§ EXERCISE BRIEF: Among the lines below, return each one that contains the word "gains".

** DATA FOR ANALYSIS follows **

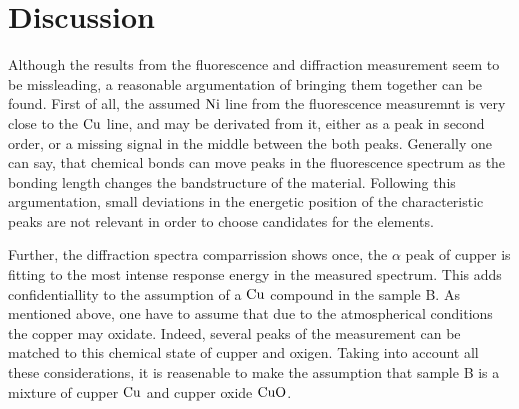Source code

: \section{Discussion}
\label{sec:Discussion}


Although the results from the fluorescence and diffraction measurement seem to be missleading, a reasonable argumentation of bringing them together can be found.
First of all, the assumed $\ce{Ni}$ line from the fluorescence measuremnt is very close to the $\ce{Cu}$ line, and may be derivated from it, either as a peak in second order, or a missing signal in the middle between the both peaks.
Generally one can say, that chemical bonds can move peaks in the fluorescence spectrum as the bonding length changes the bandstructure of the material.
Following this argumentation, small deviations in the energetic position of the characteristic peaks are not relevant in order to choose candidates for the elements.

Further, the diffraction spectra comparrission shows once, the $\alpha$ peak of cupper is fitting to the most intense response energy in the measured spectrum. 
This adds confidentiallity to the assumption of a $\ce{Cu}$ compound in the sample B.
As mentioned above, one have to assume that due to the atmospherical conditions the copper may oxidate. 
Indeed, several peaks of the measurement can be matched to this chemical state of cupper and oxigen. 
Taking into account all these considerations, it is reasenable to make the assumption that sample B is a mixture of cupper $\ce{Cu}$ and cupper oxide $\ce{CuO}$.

** End of DATA FOR ANALYSIS **
** DATA FOR ANALYSIS follows **

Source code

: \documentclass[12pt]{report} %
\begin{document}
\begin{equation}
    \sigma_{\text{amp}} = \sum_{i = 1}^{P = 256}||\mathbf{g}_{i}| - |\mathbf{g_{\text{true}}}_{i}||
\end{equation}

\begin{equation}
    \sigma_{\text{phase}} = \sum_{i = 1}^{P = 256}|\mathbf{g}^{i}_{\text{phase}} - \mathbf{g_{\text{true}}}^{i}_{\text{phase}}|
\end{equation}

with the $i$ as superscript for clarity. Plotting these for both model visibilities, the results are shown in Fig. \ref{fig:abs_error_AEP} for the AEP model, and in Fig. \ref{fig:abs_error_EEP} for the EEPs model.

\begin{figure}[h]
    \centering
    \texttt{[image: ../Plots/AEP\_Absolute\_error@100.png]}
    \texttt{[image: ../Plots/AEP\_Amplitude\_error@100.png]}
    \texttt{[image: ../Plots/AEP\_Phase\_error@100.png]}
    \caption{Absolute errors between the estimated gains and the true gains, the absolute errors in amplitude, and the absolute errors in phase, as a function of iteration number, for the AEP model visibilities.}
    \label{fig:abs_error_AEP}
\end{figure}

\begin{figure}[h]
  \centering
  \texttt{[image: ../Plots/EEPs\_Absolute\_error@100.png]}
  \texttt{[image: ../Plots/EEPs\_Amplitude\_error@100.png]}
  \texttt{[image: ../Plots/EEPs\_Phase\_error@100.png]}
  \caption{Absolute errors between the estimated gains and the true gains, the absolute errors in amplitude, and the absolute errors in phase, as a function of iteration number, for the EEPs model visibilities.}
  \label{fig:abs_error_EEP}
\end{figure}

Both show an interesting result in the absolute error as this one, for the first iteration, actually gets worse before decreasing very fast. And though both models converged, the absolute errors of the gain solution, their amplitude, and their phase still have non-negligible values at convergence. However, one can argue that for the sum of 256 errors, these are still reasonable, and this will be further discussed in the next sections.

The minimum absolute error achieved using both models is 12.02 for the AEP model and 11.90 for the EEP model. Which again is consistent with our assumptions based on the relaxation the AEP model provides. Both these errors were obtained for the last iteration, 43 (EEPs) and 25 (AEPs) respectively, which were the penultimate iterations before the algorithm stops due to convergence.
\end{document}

** End of DATA FOR ANALYSIS **
** DATA FOR ANALYSIS follows **

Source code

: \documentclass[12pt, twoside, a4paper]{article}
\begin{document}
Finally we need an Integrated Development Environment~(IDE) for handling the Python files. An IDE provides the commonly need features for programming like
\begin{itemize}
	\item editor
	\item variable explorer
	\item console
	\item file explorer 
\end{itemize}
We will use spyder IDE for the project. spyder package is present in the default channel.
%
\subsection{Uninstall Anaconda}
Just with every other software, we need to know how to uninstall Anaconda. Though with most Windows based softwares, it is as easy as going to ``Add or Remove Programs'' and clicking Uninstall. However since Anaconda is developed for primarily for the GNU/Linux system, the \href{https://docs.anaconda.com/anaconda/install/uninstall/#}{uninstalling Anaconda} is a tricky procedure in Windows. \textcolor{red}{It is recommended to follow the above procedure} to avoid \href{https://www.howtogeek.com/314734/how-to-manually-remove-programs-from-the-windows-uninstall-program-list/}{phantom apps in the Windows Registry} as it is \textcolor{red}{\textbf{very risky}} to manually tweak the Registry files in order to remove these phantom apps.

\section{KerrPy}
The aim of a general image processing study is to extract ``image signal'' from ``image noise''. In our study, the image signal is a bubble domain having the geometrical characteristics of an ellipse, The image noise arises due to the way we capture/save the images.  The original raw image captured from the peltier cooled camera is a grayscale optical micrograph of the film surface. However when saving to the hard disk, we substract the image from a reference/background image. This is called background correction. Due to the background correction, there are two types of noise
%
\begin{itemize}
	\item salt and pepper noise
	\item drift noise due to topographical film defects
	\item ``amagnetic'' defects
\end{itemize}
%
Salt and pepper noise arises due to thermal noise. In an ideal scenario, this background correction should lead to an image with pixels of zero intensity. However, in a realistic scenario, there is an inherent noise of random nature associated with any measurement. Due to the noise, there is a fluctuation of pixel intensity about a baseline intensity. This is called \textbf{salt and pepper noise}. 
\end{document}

** End of DATA FOR ANALYSIS **

§ SOLUTION FOR THIS TASK:
    \caption{Absolute errors between the estimated gains and the true gains, the absolute errors in amplitude, and the absolute errors in phase, as a function of iteration number, for the AEP model visibilities.}
  \caption{Absolute errors between the estimated gains and the true gains, the absolute errors in amplitude, and the absolute errors in phase, as a function of iteration number, for the EEPs model visibilities.}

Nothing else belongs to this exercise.